Source material section start

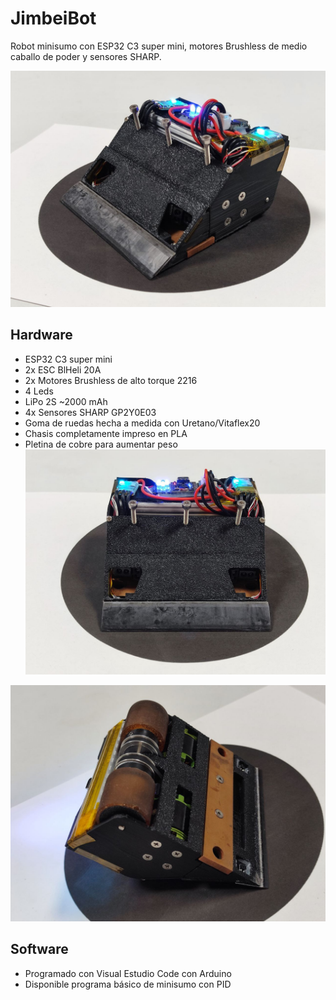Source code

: # JimbeiBot

Robot minisumo con ESP32 C3 super mini, motores Brushless de medio caballo de poder y sensores SHARP.

![JimbeiBot](./images/photo1694700997%20(1).jpeg "JimbeiBot")

## Hardware
- ESP32 C3 super mini
- 2x ESC BlHeli 20A
- 2x Motores Brushless de alto torque 2216
- 4 Leds
- LiPo 2S ~2000 mAh
- 4x Sensores SHARP GP2Y0E03 
- Goma de ruedas hecha a medida con Uretano/Vitaflex20
- Chasis completamente impreso en PLA
- Pletina de cobre para aumentar peso
![JimbeiBot Chasis](./images/photo1694700997.jpeg "JimbeiBot - Chasis")

![JimbeiBot Chasis](./images/photo1694700997%20(2).jpeg "JimbeiBot - Chasis")

## Software
- Programado con Visual Estudio Code con Arduino
- Disponible programa básico de minisumo con PID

Source material section end

Read through the entries and copy each line in which "minisumo" appears.

**Task response:**
Robot minisumo con ESP32 C3 super mini, motores Brushless de medio caballo de poder y sensores SHARP.
- Disponible programa básico de minisumo con PID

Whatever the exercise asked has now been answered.